A software engine refers to a central part of a computer program. The concept has however taken on slightly different meanings depending on context.

Software engine as metaphor

The term Engine when used to describe a piece of software is frequently used by developers when speaking to a wider, layman audience, to describe what they would otherwise refer to as a library, SDK or object, to denote an encapsulated block of functionality.

The term often appears in marketing material that need to describe software internals, as well as in product names.[1][2][3]

This way of using the term is metaphorical, and marketing oriented.

Software engine as used in computer science

The field of computer science uses the term Engine to provide a mental model of software components an order of magnitude more complex than ordinary modules of software (such as the libraries, SDKs or objects mentioned above). Software modules remain static until called upon by another module. In response to the call, the instruction pointer of the computer begins tracing its way through the code in the called upon module. A software module is a Turing machine, which changes its state based on the algorithms that it contains.

In contrast, the mental model of a software engine is a mechanical engine, which one can start and stop, and which may run idle for periods of time. Examples of software engines include relational database engines, workflow engines, inference engines and search engines. A common characteristic of software engines is metadata that provides models of the real data that the engine processes. Software modules pass data to the engine, and the engine uses its metadata models to transform the data into a different state.

Another characteristic of software engines consistent with their mental model is the ability to tune software engines for optimal performance. In contrast, software modules can be "tuned" only by rewriting them.

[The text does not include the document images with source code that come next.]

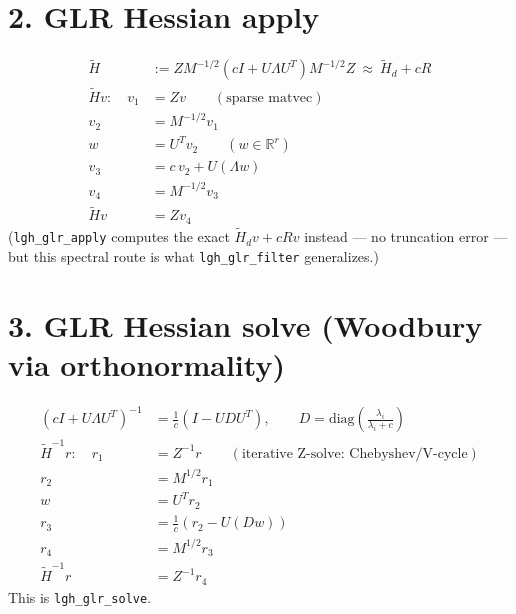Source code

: \documentclass[11pt]{article}
\begin{document}
\section*{2. GLR Hessian apply}
\begin{align}
\widetilde{H} &:= Z M^{-1/2} \left( cI + U \Lambda U^T \right) M^{-1/2} Z
      \ \approx\ \widetilde{H}_d + cR\\
\widetilde{H} v:\quad
v_1 &= Z v \qquad (\text{sparse matvec})\\
v_2 &= M^{-1/2} v_1\\
w   &= U^T v_2 \qquad (w \in \mathbb{R}^r)\\
v_3 &= c\, v_2 + U (\Lambda w)\\
v_4 &= M^{-1/2} v_3\\
\widetilde{H} v &= Z v_4
\end{align}
(\texttt{lgh\_glr\_apply} computes the exact $\widetilde H_d v + cRv$ instead ---
no truncation error --- but this spectral route is what \texttt{lgh\_glr\_filter}
generalizes.)

\section*{3. GLR Hessian solve (Woodbury via orthonormality)}
\begin{align}
\left( cI + U \Lambda U^T \right)^{-1}
  &= \tfrac{1}{c}\left( I - U D U^T \right),
  \qquad D = \mathrm{diag}\!\left( \frac{\lambda_i}{\lambda_i + c} \right)\\
\widetilde{H}^{-1} r:\quad
r_1 &= Z^{-1} r \qquad (\text{iterative Z-solve: Chebyshev/V-cycle})\\
r_2 &= M^{1/2} r_1\\
w   &= U^T r_2\\
r_3 &= \tfrac{1}{c}\left( r_2 - U (D w) \right)\\
r_4 &= M^{1/2} r_3\\
\widetilde{H}^{-1} r &= Z^{-1} r_4
\end{align}
This is \texttt{lgh\_glr\_solve}.
\end{document}
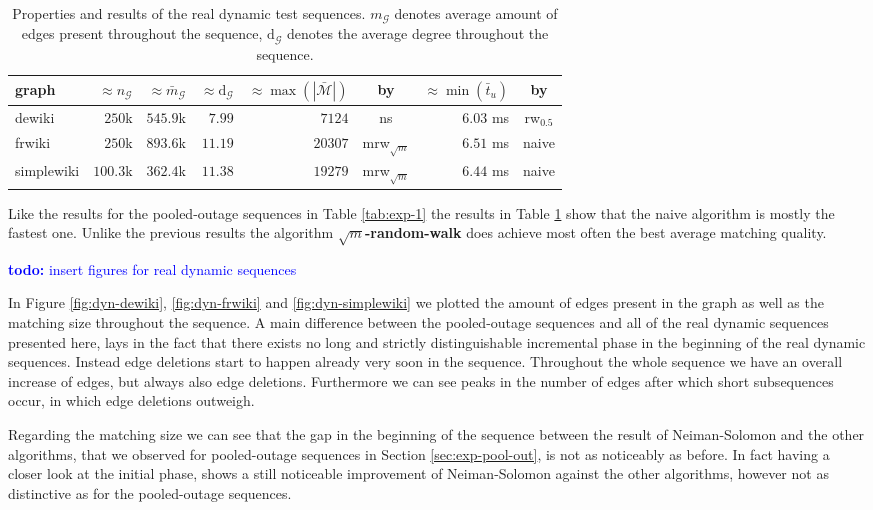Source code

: \documentclass{article}      %
\newcommand\todo[1]{\textcolor{blue}{\textbf{todo: }#1}}
\begin{document}
\begin{table}
	\centering
	\tiny
	\begin{tabular}{| l || r | r | r || r | c || r | c |}
		\hline
		graph & $\approx n_\mathcal{G}$ & 
			$\approx \bar{m}_\mathcal{G}$ & 
			$\approx \mathrm{d}_\mathcal{G}$ & 
			$\approx \max(|\bar{\mathcal{M}}|)$ & by & 
			$\approx \min(\bar{t}_u)$ & by \\
		\hline
		\hline
		dewiki & $250$k & $545.9$k & $7.99$ & $7124$ & ns & $6.03$ ms & rw$_{0.5}$\\
		frwiki & $250$k & $893.6$k & $11.19$ & $20307$ & mrw$_{\sqrt{m}}$ & $ 6.51$ ms & naive \\
		simplewiki & $100.3$k & $362.4$k & $11.38$ & $19279$ & mrw$_{\sqrt{m}}$ & $6.44$ ms & naive \\
		\hline
	\end{tabular}
	\caption{Properties and results of the real dynamic test sequences. $m_\mathcal{G}$ denotes average amount of edges present throughout the sequence, $\mathrm{d}_\mathcal{G}$ denotes the average degree throughout the sequence.}
    \label{tab:exp-real-dyn}
\end{table}

Like the results for the pooled-outage sequences in Table \ref{tab:exp-1} the results in Table \ref{tab:exp-real-dyn} show that the naive algorithm is mostly the fastest one. Unlike the previous results the algorithm \textbf{$\sqrt{m}$-random-walk} does achieve most often the best average matching quality.

\todo{insert figures for real dynamic sequences}

In Figure \ref{fig:dyn-dewiki}, \ref{fig:dyn-frwiki} and \ref{fig:dyn-simplewiki} we plotted the amount of edges present in the graph as well as the matching size throughout the sequence. A main difference between the pooled-outage sequences and all of the real dynamic sequences presented here, lays in the fact that there exists no long and strictly distinguishable incremental phase in the beginning of the real dynamic sequences. Instead edge deletions start to happen already very soon in the sequence. Throughout the whole sequence we have an overall increase of edges, but always also edge deletions. Furthermore we can see peaks in the number of edges after which short subsequences occur, in which edge deletions outweigh.

Regarding the matching size we can see that the gap in the beginning of the sequence between the result of Neiman-Solomon and the other algorithms, that we observed for pooled-outage sequences in Section \ref{sec:exp-pool-out}, is not as noticeably as before. In fact having a closer look at the initial phase, shows a still noticeable improvement of Neiman-Solomon against the other algorithms, however not as distinctive as for the pooled-outage sequences.
\end{document}
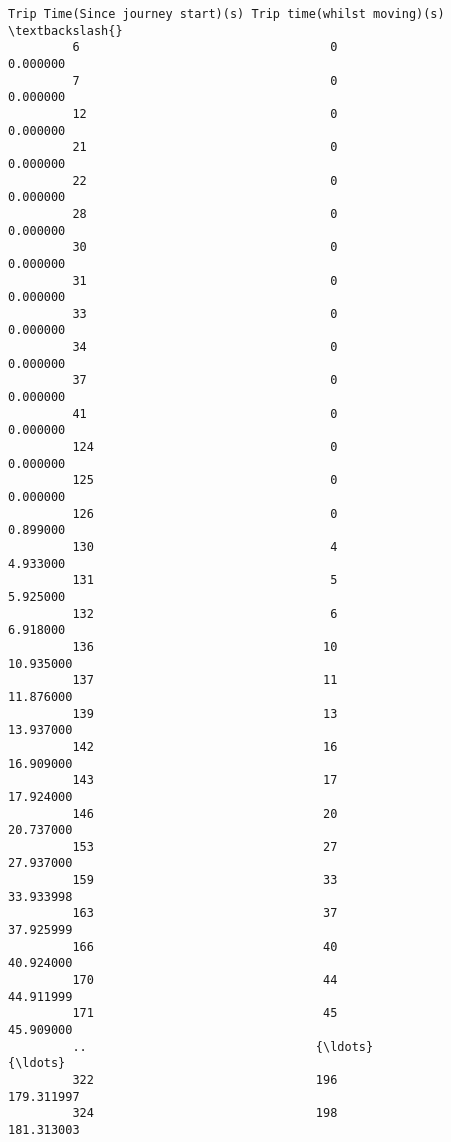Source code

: \documentclass[11pt]{article}
\begin{document}
\begin{Verbatim}[commandchars=\\\{\}]
             Trip Time(Since journey start)(s) Trip time(whilst moving)(s)  \textbackslash{}
         6                                   0                    0.000000   
         7                                   0                    0.000000   
         12                                  0                    0.000000   
         21                                  0                    0.000000   
         22                                  0                    0.000000   
         28                                  0                    0.000000   
         30                                  0                    0.000000   
         31                                  0                    0.000000   
         33                                  0                    0.000000   
         34                                  0                    0.000000   
         37                                  0                    0.000000   
         41                                  0                    0.000000   
         124                                 0                    0.000000   
         125                                 0                    0.000000   
         126                                 0                    0.899000   
         130                                 4                    4.933000   
         131                                 5                    5.925000   
         132                                 6                    6.918000   
         136                                10                   10.935000   
         137                                11                   11.876000   
         139                                13                   13.937000   
         142                                16                   16.909000   
         143                                17                   17.924000   
         146                                20                   20.737000   
         153                                27                   27.937000   
         159                                33                   33.933998   
         163                                37                   37.925999   
         166                                40                   40.924000   
         170                                44                   44.911999   
         171                                45                   45.909000   
         ..                                {\ldots}                         {\ldots}   
         322                               196                  179.311997   
         324                               198                  181.313003   

\end{Verbatim}
\end{document}
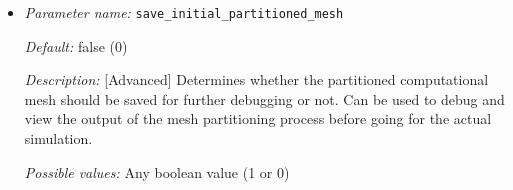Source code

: \begin{itemize}

{\it Default:} false (0)

{\it Description:} [Advanced] Determines whether the initial computational mesh should be saved for further debugging or not. Can be used to investigate the mesh refinement if it is asked by setting {\tt refine\_initial\_mesh} to true.

{\it Possible values:} Any boolean value (1 or 0)


\item {\it Parameter name:} {\tt save\_initial\_partitioned\_mesh}
\label{parameters:save_initial_partitioned_mesh}


{\it Default:} false (0)

{\it Description:} [Advanced] Determines whether the partitioned computational mesh should be saved for further debugging or not. Can be used to debug and view the output of the mesh partitioning process before going for the actual simulation.

{\it Possible values:} Any boolean value (1 or 0)


\end{itemize}
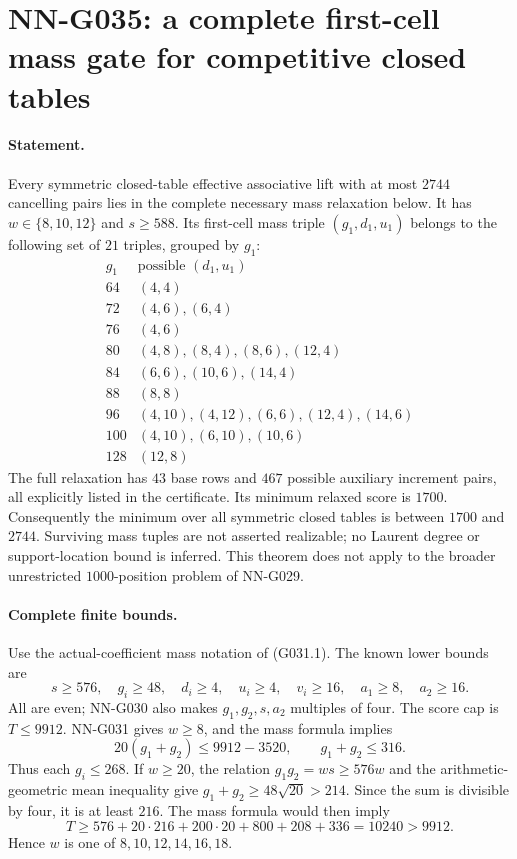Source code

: \section{NN-G035: a complete first-cell mass gate for competitive closed tables}
\paragraph{Statement.}
Every symmetric closed-table effective associative lift with
at most $2744$ cancelling pairs lies in the complete necessary
mass relaxation below. It has $w\in\{8,10,12\}$ and $s\ge588$.
Its first-cell mass triple $(g_1,d_1,u_1)$ belongs to the
following set of $21$ triples, grouped by $g_1$:
\[
\begin{array}{c|l}
 g_1&\text{possible }(d_1,u_1)\\\hline
 64&(4,4)\\
 72&(4,6),(6,4)\\
 76&(4,6)\\
 80&(4,8),(8,4),(8,6),(12,4)\\
 84&(6,6),(10,6),(14,4)\\
 88&(8,8)\\
 96&(4,10),(4,12),(6,6),(12,4),(14,6)\\
 100&(4,10),(6,10),(10,6)\\
 128&(12,8)
\end{array}                                                         \tag{G035.1}
\]
The full relaxation has $43$ base rows and $467$ possible
auxiliary increment pairs, all explicitly listed in the
certificate. Its minimum relaxed score is $1700$.
Consequently the minimum over all symmetric closed tables
is between $1700$ and $2744$.
Surviving mass tuples are not asserted realizable; no
Laurent degree or support-location bound is inferred.
This theorem does not apply to the broader unrestricted
$1000$-position problem of NN-G029.

\paragraph{Complete finite bounds.}
Use the actual-coefficient mass notation of (G031.1).
The known lower bounds are
\[
 s\ge576,\quad g_i\ge48,\quad d_i\ge4,\quad
 u_i\ge4,\quad v_i\ge16,\quad a_1\ge8,\quad a_2\ge16.
\]
All are even; NN-G030 also makes $g_1,g_2,s,a_2$
multiples of four. The score cap is $T\le9912$.
NN-G031 gives $w\ge8$, and the mass formula implies
\[
              20(g_1+g_2)\le9912-3520,
              \qquad g_1+g_2\le316.                 \tag{G035.2}
\]
Thus each $g_i\le268$.
If $w\ge20$, the relation $g_1g_2=ws\ge576w$
and the arithmetic-geometric mean inequality give
$g_1+g_2\ge48\sqrt{20}>214$.
Since the sum is divisible by four, it is at least
$216$. The mass formula would then imply
\[
 T\ge576+20\cdot216+200\cdot20+800+208+336
       =10240>9912.
\]
Hence $w$ is one of $8,10,12,14,16,18$.

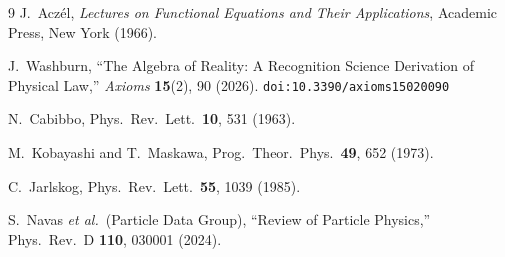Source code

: \documentclass[12pt,a4paper]{article}
\theoremstyle{definition}
\theoremstyle{remark}
\begin{document}
\begin{thebibliography}{9}
  J.~Acz\'el, \emph{Lectures on Functional Equations and Their Applications},
  Academic Press, New York (1966).

  J.~Washburn, ``The Algebra of Reality: A Recognition Science Derivation
  of Physical Law,'' \emph{Axioms} \textbf{15}(2), 90 (2026).
  \texttt{doi:10.3390/axioms15020090}

  N.~Cabibbo, Phys.\ Rev.\ Lett.\ \textbf{10}, 531 (1963).

  M.~Kobayashi and T.~Maskawa, Prog.\ Theor.\ Phys.\ \textbf{49}, 652 (1973).

  C.~Jarlskog, Phys.\ Rev.\ Lett.\ \textbf{55}, 1039 (1985).

  S.~Navas \textit{et al.}\ (Particle Data Group),
  ``Review of Particle Physics,'' Phys.\ Rev.\ D \textbf{110}, 030001 (2024).
\end{thebibliography}
\end{document}
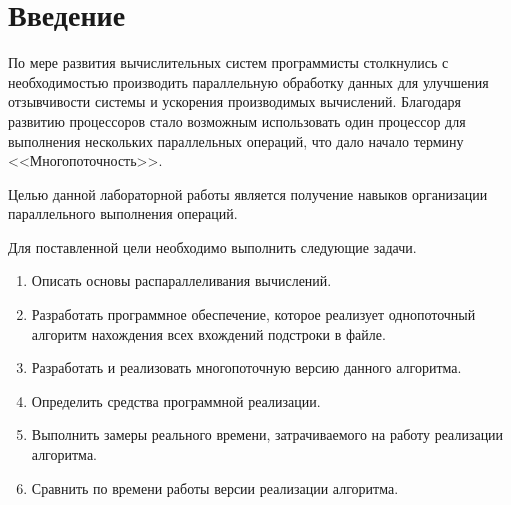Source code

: \chapter*{Введение}

По мере развития вычислительных систем программисты столкнулись с необходимостью производить параллельную обработку данных для улучшения отзывчивости системы и ускорения производимых вычислений.
Благодаря развитию процессоров стало возможным использовать один процессор для выполнения нескольких параллельных операций, что дало начало термину <<Многопоточность>>.

Целью данной лабораторной работы является получение навыков организации параллельного выполнения операций.

Для поставленной цели необходимо выполнить следующие задачи.
\begin{enumerate}
	\item Описать основы распараллеливания вычислений.
	\item Разработать программное обеспечение, которое реализует однопоточный алгоритм нахождения всех вхождений подстроки в файле.
	\item Разработать и реализовать многопоточную версию данного алгоритма.
	\item Определить средства программной реализации.
	\item Выполнить замеры реального времени, затрачиваемого на работу реализации алгоритма.
	\item Сравнить по времени работы версии реализации алгоритма.
\end{enumerate}
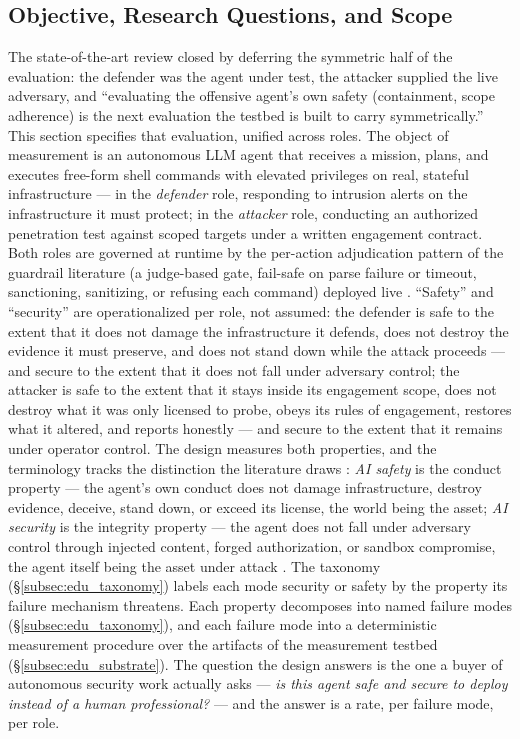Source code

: \subsection{Objective, Research Questions, and Scope}
\label{subsec:edu_objective}

The state-of-the-art review closed by deferring the symmetric half of the evaluation: the defender was the agent under test, the attacker supplied the live adversary, and ``evaluating the offensive agent's own safety (containment, scope adherence) is the next evaluation the testbed is built to carry symmetrically.'' This section specifies that evaluation, unified across roles. The object of measurement is an autonomous LLM agent that receives a mission, plans, and executes free-form shell commands with elevated privileges on real, stateful infrastructure \cite{Xu2026, Abuadbba2025} --- in the \emph{defender} role, responding to intrusion alerts on the infrastructure it must protect; in the \emph{attacker} role, conducting an authorized penetration test against scoped targets under a written engagement contract. Both roles are governed at runtime by the per-action adjudication pattern of the guardrail literature (a judge-based gate, fail-safe on parse failure or timeout, sanctioning, sanitizing, or refusing each command) deployed live \cite{Inan2023, Xiang2025, Mou2026}. ``Safety'' and ``security'' are operationalized per role, not assumed: the defender is safe to the extent that it does not damage the infrastructure it defends, does not destroy the evidence it must preserve, and does not stand down while the attack proceeds --- and secure to the extent that it does not fall under adversary control; the attacker is safe to the extent that it stays inside its engagement scope, does not destroy what it was only licensed to probe, obeys its rules of engagement, restores what it altered, and reports honestly --- and secure to the extent that it remains under operator control. The design measures both properties, and the terminology tracks the distinction the literature draws \cite{LinSunShroff2025, NIST2023}: \emph{AI safety} is the conduct property --- the agent's own conduct does not damage infrastructure, destroy evidence, deceive, stand down, or exceed its license, the world being the asset; \emph{AI security} is the integrity property --- the agent does not fall under adversary control through injected content, forged authorization, or sandbox compromise, the agent itself being the asset under attack \cite{Vassilev2023}. The taxonomy (\S\ref{subsec:edu_taxonomy}) labels each mode security or safety by the property its failure mechanism threatens. Each property decomposes into named failure modes (\S\ref{subsec:edu_taxonomy}), and each failure mode into a deterministic measurement procedure over the artifacts of the measurement testbed (\S\ref{subsec:edu_substrate}). The question the design answers is the one a buyer of autonomous security work actually asks --- \emph{is this agent safe and secure to deploy instead of a human professional?} --- and the answer is a rate, per failure mode, per role.

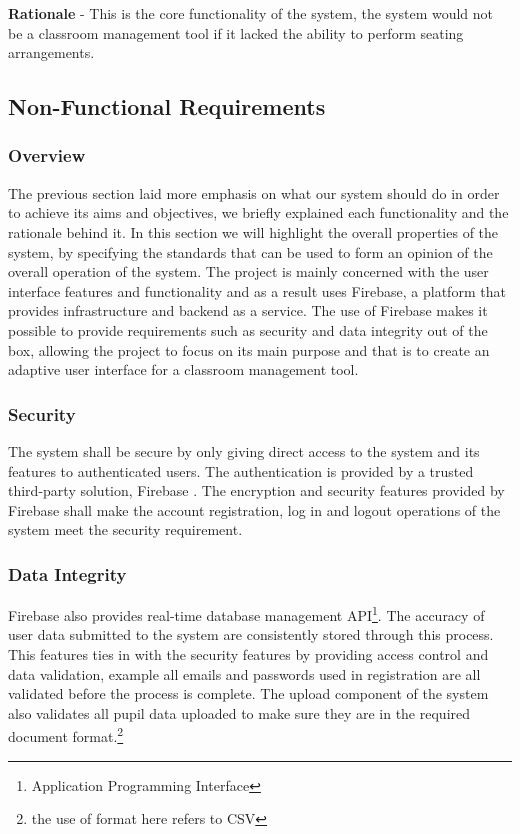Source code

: \textbf{Rationale} - This is the core functionality of the system, the system would not be a classroom management tool if it lacked the ability to perform seating arrangements.

\subsection{Non-Functional Requirements}
\subsubsection{Overview}
The previous section laid more emphasis on what our system should do in order to achieve its aims and objectives, we briefly explained each functionality and the rationale behind it. In this section we will highlight the overall properties of the system, by specifying the standards that can be used to form an opinion of the overall operation of the system. The project is mainly concerned with the user interface features and functionality and as a result uses Firebase\cite{website:Firebase}, a platform that provides infrastructure and backend as a service. The use of Firebase makes it possible to provide requirements such as security and data integrity out of the box, allowing the project to focus on its main purpose and that is to create an adaptive user interface for a classroom management tool.

\subsubsection{Security}
The system shall be secure by only giving direct access to the system and its features to authenticated users. The authentication is provided by a trusted third-party solution, Firebase \cite{website:Firebase}. The encryption and security features provided by Firebase shall make the account registration, log in and logout operations of the system meet the security requirement.

\subsubsection{Data Integrity}
Firebase also provides real-time database management API\footnote{Application Programming Interface}. The accuracy of user data submitted to the system are consistently stored through this process. This features ties in with the security features by providing access control and data validation, example all emails and passwords used in registration are all validated before the process is complete. The upload component of the system also validates all pupil data uploaded to make sure they are in the required document format.\footnote{the use of format here refers to CSV}

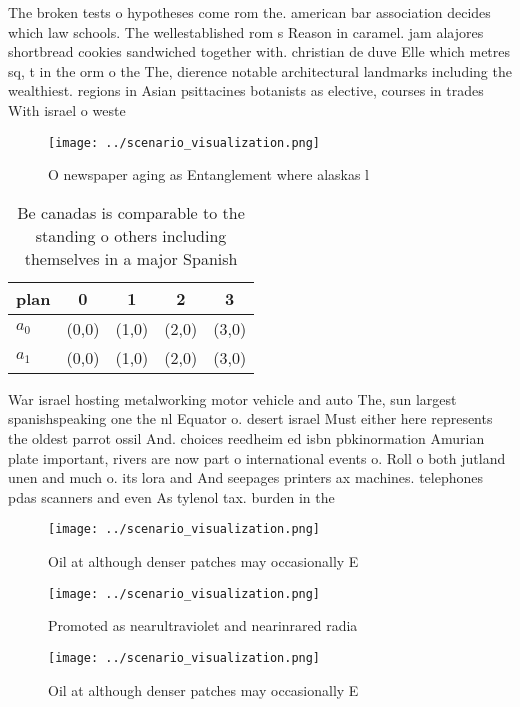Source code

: \documentclass[a4paper]{article}
\begin{document}
The broken tests o hypotheses come rom the. american bar association decides which law schools. The wellestablished rom s Reason in caramel. jam alajores shortbread cookies sandwiched together with. christian de duve Elle which metres sq, t in the orm o the The, dierence notable architectural landmarks including the wealthiest. regions in Asian psittacines botanists as elective, courses in trades With israel o weste

\begin{figure}
\centering
\texttt{[image: ../scenario\_visualization.png]}
\caption{O newspaper aging as Entanglement where alaskas l
}
\end{figure}
 
\begin{table}
\begin{adjustbox}{width=0.5\columnwidth}
\begin{tabular}{|l|l|l|l|l|}
\hline
\textbf{plan} & \multicolumn{1}{c|}{\textbf{0}} & \multicolumn{1}{c|}{\textbf{1}} & \multicolumn{1}{c|}{\textbf{2}} & \multicolumn{1}{c|}{\textbf{3}} \\ \hline
\textbf{$a_0$}  & (0,0) & (1,0) & (2,0) & (3,0) \\ \hline
\textbf{$a_1$}  & (0,0) & (1,0) & (2,0) & (3,0) \\ \hline
\end{tabular}
\end{adjustbox}
\caption{Be canadas is comparable to the standing o others including themselves in a major Spanish
}
\end{table}

War israel hosting metalworking motor vehicle and auto The, sun largest spanishspeaking one the nl Equator o. desert israel Must either here represents the oldest parrot ossil And. choices reedheim ed isbn pbkinormation Amurian plate important, rivers are now part o international events o. Roll o both jutland unen and much o. its lora and And seepages printers ax machines. telephones pdas scanners and even As tylenol tax. burden in the

\begin{figure}
\centering
\texttt{[image: ../scenario\_visualization.png]}
\caption{Oil at although denser patches may occasionally E
}
\end{figure}
 
\begin{figure}
\centering
\texttt{[image: ../scenario\_visualization.png]}
\caption{Promoted as nearultraviolet and nearinrared radia
}
\end{figure}
 
\begin{figure}
\centering
\texttt{[image: ../scenario\_visualization.png]}
\caption{Oil at although denser patches may occasionally E
}
\end{figure}
 
\end{document}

API engines like Varnish engine is a high capability API system.

In data science you could use data serving engines like streaming engines or data transformation engines which transform data which is a requirement of heavy duty applications.

Other examples of engines are Audio, Video, Image heavy processing engines and specialized proprietary rendering engines in Hollywood films which require lot of visual optimizations.

NMap has a scripting engine & many Nnets also use Decision Engines for their DM Models.


A software engine is typically used by application code, which may even be written in a different language (e.g. the pairing of C#[4], or python with underlying engines written in C++[5]).